• [GOAL OF THE EXERCISE]
The listing is to be returned word for word, without its images.

• [EXCERPTED RECORDS]
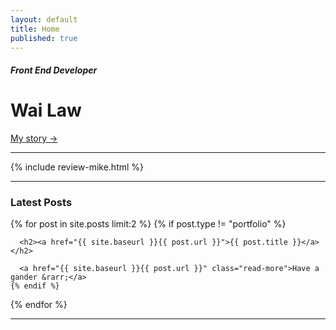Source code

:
```yaml
---
layout: default
title: Home
published: true
---
```


##### Front End Developer
# Wai Law
[My story &rarr;](/about/)

<hr />

{% include review-mike.html %}

<hr />

### Latest Posts

  {% for post in site.posts limit:2 %}
    {% if post.type != "portfolio" %}

      <h2><a href="{{ site.baseurl }}{{ post.url }}">{{ post.title }}</a></h2>

      <a href="{{ site.baseurl }}{{ post.url }}" class="read-more">Have a gander &rarr;</a>
    {% endif %}
  {% endfor %}

<hr />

• [RESPONSE AREA]
Source code

:
```yaml
---
layout: default
title: Home
published: true
---
```


##### Front End Developer
# Wai Law
[My story &rarr;](/about/)

<hr />

{% include review-mike.html %}

<hr />

### Latest Posts

  {% for post in site.posts limit:2 %}
    {% if post.type != "portfolio" %}

      <h2><a href="{{ site.baseurl }}{{ post.url }}">{{ post.title }}</a></h2>

      <a href="{{ site.baseurl }}{{ post.url }}" class="read-more">Have a gander &rarr;</a>
    {% endif %}
  {% endfor %}

<hr />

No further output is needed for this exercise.